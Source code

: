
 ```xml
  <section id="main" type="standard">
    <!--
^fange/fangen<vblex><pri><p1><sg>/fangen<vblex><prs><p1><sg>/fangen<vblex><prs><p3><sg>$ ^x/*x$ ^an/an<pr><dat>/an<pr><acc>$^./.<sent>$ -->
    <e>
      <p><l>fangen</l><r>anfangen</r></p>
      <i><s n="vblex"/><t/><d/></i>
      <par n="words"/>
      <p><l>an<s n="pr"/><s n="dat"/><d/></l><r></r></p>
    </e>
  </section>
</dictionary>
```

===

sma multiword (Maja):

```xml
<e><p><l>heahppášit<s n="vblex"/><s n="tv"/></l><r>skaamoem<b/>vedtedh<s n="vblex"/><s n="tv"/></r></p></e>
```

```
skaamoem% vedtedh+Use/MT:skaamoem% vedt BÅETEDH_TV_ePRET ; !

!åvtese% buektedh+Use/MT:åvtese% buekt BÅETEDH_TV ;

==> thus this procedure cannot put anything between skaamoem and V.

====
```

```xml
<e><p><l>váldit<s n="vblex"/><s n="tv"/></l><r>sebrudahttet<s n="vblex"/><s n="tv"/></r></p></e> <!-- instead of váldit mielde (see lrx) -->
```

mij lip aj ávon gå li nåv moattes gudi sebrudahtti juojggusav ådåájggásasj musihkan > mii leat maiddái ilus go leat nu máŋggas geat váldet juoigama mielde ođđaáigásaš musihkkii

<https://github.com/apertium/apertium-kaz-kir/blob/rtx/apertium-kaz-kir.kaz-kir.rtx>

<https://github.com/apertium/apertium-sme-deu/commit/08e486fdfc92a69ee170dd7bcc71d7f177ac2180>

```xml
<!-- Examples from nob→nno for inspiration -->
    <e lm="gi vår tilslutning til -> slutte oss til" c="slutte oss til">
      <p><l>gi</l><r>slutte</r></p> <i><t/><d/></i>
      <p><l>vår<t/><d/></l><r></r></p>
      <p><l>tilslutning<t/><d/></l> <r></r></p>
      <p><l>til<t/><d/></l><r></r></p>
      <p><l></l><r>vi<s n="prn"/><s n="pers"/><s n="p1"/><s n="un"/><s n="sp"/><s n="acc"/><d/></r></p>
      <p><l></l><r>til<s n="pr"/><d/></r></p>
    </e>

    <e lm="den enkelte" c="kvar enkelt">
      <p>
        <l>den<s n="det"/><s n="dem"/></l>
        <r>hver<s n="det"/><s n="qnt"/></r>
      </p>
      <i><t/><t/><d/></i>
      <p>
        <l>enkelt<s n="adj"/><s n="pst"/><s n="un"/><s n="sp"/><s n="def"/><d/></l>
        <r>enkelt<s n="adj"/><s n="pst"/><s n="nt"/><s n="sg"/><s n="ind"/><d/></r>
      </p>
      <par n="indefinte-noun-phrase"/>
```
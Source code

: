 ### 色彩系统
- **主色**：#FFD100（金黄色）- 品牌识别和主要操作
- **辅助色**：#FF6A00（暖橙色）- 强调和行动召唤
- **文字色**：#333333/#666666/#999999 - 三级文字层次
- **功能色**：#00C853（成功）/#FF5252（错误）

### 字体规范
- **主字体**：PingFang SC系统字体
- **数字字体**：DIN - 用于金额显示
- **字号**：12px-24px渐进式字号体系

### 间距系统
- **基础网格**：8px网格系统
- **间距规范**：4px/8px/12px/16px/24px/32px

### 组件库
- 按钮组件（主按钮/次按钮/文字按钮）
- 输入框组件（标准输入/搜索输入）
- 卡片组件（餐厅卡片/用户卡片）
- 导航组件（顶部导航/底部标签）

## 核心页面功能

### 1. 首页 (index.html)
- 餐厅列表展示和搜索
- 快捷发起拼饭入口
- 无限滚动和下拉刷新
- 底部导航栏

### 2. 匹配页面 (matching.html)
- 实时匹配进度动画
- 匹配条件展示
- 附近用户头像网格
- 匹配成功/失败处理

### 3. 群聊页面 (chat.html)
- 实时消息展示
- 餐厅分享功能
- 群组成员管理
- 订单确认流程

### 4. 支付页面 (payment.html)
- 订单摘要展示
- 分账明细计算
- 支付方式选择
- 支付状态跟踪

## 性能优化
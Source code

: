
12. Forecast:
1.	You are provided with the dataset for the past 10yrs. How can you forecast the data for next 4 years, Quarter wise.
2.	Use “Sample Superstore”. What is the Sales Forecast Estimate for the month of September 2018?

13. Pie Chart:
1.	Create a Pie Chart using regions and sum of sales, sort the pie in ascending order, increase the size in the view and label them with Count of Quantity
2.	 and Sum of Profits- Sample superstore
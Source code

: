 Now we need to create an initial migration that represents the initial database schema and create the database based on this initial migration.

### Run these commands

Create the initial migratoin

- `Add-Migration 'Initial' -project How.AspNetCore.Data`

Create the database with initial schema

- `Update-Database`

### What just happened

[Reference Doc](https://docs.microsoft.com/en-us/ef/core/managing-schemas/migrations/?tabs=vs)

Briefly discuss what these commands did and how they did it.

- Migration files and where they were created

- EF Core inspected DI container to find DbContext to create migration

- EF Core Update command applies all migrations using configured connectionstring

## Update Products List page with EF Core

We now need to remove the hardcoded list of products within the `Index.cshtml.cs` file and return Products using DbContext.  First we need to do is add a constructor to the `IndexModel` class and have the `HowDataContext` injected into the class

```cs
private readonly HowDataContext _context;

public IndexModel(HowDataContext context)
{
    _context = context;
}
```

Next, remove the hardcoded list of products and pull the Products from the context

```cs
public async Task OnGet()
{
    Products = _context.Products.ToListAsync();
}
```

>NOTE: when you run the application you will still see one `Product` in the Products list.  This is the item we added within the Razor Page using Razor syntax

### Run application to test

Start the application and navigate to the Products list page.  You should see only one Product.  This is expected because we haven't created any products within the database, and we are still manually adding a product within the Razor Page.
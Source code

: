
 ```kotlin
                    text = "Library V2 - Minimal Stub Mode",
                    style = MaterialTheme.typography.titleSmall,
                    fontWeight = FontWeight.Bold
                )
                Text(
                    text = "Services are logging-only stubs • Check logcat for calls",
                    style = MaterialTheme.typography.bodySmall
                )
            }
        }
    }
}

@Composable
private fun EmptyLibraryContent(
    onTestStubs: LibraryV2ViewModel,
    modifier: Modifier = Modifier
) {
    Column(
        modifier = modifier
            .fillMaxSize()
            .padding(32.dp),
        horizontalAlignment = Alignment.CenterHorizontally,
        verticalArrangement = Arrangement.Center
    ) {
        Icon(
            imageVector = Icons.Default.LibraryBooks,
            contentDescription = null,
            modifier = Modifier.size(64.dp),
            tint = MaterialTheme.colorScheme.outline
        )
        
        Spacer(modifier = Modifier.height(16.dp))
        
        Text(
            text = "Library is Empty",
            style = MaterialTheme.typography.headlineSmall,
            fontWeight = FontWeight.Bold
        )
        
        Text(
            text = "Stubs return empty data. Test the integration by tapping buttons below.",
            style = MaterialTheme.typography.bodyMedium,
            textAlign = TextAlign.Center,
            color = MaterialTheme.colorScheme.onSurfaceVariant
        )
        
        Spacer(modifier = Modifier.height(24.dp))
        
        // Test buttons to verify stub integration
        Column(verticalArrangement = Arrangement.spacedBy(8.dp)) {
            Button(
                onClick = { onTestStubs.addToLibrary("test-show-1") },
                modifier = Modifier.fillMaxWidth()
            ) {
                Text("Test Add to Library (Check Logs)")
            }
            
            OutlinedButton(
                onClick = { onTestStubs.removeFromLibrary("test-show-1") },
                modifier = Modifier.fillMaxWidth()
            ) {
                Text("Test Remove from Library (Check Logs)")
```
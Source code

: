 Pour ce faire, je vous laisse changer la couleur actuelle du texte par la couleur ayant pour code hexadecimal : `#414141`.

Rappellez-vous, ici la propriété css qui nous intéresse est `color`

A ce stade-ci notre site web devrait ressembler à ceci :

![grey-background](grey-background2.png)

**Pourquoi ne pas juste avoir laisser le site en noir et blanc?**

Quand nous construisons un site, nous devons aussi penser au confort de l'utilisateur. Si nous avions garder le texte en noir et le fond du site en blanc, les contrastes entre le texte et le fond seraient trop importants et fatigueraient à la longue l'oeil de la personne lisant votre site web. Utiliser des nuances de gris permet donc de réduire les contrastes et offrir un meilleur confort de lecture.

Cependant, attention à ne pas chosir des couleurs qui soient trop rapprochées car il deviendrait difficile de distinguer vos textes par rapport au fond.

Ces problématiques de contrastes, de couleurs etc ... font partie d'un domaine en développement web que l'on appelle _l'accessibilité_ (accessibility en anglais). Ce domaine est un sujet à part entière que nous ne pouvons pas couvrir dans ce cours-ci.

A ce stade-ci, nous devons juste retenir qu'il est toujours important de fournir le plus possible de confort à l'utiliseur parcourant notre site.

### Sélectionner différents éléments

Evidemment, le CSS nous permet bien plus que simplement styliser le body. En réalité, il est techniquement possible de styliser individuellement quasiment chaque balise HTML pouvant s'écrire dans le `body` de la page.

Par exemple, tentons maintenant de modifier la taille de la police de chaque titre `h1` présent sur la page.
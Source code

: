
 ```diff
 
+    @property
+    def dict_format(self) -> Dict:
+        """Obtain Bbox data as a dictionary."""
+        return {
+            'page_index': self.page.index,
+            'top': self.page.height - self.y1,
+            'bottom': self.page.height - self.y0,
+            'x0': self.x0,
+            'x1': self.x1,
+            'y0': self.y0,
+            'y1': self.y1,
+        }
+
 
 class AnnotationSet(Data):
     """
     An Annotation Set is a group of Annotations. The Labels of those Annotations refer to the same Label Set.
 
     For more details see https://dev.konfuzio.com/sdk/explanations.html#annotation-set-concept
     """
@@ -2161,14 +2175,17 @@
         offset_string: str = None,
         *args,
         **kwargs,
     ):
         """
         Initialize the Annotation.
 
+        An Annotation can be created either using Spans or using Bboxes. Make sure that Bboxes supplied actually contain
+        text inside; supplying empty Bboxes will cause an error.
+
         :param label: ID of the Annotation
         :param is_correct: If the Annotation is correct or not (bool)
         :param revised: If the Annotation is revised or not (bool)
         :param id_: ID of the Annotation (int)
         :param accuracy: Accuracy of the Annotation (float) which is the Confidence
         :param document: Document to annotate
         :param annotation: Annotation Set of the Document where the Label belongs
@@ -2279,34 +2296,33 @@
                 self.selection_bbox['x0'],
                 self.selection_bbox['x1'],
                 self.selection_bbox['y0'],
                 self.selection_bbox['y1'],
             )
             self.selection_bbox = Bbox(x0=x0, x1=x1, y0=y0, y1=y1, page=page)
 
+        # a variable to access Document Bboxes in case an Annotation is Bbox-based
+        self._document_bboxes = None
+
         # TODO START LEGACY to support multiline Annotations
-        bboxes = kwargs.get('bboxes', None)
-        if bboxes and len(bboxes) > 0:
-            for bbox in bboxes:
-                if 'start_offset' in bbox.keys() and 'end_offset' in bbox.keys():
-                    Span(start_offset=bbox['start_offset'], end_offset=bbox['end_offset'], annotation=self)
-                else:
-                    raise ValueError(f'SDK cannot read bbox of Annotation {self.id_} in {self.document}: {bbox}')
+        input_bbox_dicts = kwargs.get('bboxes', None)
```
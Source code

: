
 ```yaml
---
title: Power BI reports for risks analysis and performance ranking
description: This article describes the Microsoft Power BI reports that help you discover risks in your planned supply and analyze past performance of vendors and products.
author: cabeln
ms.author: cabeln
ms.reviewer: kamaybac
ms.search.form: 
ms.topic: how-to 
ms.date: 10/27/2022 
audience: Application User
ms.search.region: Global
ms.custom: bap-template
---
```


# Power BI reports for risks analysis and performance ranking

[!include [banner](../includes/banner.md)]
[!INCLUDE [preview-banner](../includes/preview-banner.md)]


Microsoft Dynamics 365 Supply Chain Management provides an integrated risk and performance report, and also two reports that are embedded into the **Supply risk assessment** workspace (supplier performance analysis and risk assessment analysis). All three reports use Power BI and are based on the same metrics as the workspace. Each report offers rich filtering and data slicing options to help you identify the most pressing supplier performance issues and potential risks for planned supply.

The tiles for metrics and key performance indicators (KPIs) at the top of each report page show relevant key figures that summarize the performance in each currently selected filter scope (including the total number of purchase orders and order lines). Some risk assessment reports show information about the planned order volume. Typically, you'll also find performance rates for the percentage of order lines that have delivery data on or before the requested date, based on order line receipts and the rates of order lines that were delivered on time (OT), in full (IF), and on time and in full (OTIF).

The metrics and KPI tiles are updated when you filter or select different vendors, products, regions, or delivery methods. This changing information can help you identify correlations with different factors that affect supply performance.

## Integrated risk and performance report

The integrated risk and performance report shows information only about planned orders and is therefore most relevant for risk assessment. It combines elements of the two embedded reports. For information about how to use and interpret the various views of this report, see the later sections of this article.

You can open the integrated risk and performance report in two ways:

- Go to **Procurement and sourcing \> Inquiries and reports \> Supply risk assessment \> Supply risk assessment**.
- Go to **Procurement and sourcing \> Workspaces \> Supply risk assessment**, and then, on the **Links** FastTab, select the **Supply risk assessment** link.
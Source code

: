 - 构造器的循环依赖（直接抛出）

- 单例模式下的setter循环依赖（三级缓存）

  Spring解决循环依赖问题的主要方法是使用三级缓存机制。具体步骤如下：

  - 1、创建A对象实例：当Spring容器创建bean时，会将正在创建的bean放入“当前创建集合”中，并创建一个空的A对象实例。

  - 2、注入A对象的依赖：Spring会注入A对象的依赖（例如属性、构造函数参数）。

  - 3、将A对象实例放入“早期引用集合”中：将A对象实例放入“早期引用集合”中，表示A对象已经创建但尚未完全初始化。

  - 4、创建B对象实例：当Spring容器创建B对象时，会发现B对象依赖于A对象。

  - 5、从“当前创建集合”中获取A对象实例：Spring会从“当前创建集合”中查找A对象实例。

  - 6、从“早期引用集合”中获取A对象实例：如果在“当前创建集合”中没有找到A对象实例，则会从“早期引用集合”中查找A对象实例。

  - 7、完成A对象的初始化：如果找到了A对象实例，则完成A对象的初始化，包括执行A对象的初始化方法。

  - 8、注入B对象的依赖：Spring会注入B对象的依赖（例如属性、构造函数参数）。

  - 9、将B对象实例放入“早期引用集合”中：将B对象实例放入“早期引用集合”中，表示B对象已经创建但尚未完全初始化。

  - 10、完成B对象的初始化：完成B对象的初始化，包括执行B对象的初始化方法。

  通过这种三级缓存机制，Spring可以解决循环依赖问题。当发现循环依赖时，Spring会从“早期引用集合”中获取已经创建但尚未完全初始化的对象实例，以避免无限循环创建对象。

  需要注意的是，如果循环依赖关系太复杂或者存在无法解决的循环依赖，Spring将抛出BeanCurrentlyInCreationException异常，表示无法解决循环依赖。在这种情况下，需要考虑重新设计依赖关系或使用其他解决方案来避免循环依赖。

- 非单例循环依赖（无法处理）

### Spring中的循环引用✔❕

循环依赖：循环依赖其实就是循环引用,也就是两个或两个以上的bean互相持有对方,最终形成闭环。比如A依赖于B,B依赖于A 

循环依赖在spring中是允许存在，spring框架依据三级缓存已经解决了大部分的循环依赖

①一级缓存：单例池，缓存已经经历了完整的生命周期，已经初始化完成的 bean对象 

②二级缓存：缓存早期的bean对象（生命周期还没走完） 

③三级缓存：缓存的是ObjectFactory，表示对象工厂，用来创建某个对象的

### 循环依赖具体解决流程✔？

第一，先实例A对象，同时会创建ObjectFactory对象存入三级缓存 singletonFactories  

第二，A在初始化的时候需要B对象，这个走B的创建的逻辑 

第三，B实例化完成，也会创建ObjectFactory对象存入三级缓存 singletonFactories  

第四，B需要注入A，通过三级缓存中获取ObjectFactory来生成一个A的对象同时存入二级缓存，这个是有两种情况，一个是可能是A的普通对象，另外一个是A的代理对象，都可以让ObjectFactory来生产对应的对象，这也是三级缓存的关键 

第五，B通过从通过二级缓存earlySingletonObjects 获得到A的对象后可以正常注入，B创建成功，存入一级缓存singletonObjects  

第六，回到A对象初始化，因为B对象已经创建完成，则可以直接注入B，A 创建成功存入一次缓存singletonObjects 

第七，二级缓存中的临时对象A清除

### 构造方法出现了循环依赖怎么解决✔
┄┄┄┄┄┄┄┄┄┄┄┄┄┄┄┄┄┄┄┄
Activity:
Where does the string "onClick" occur in the material? Copy every line where it does.

Task solution:
                onClick = { onTestStubs.addToLibrary("test-show-1") },
                onClick = { onTestStubs.removeFromLibrary("test-show-1") },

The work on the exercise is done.